Catalina extendió entonces la comisura de sus labios formando una diabólica sonrisa, y André se estremeció. Contempló su taza de té, turbia y humeante, y empezó a sentir ardor en su garganta. Como un reguero de fuego le recorría las entrañas y explotaba en su estómago, cómo todas sus vísceras parecían licuarse, cómo su piel parecía exudar ascuas al rojo vivo. Soltó la taza y ésta se rompió a su pies, hirviéndole la punta de unos pies descalzos con el agua que le había traído la muerte.

Sólo que no era André quien sentía la muerte ahogarle desde su interior, sino Carlos. Éste se replegaba en el suelo y gritaba con un aullido seco, carraspeando en áspera agonía. Sus compañeros de excavación se acercaron a socorrerle, no sabían qué le podía estar pasando. Carlos arañaba las crujientes baldosas dejando un reguero de pequeñas esquirlas de uñas, sintiendo la traición apretando su corazón, la muerte de un ser querido hervir en sus lágrimas y la infidelidad de un amante mordiendo su cuello. Pero no podía pronunciar palabra sobre ello. No podía hablar sobre algo que no estaba seguro de que hubiera ocurrido, no podía culpar a su propio reflejo. Temía demasiado volver a despertarse en otro lugar.

Intentando incorporarse con tembloroso pulso, Carlos alcanzó a gimotear:

—Cerradlo… cerradlo todo… tapiad este lugar… nadie… no, nadie… nadie debe ver esto.

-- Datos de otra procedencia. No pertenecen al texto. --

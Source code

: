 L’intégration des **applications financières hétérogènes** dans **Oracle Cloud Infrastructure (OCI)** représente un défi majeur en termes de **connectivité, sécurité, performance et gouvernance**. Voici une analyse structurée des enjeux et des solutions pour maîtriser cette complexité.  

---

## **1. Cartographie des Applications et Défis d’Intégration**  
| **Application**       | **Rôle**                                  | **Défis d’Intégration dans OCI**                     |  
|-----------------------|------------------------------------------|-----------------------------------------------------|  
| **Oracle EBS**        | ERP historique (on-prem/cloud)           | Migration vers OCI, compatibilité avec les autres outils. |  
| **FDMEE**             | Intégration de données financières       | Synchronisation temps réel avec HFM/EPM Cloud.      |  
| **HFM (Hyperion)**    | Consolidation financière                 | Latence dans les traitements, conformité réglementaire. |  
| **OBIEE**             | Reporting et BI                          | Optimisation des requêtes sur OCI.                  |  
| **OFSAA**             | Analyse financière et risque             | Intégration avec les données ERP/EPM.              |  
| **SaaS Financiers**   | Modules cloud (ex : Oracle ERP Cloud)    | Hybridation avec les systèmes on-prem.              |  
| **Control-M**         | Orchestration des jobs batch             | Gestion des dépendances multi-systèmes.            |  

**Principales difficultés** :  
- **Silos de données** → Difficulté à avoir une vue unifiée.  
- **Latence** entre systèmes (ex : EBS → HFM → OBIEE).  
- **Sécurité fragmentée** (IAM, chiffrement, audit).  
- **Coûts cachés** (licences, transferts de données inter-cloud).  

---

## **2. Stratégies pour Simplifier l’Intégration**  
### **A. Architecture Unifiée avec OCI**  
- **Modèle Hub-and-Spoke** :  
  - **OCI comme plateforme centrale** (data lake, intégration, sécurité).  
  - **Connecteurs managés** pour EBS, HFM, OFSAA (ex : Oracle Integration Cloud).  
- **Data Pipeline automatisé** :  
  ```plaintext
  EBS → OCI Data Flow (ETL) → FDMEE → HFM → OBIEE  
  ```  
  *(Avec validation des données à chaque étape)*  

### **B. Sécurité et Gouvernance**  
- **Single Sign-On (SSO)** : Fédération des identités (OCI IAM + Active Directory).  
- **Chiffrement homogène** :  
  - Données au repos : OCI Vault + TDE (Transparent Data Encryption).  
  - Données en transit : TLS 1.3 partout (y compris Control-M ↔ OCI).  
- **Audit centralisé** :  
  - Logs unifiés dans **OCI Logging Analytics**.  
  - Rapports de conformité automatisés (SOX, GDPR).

Atemorizados por el eco de su voz, sus compañeros de excavación lo llevaron a hombros hasta el agujero por el que se habían abierto paso, y las máquinas volvieron a corregir sus errores sellando de nuevo con roca y argamasa los pecados del pasado.

Y así el lugar permaneció en calma durante años. Décadas incluso.

Hasta que un estruendo de piedra, polvo y acero sacudió la estancia desde el exterior.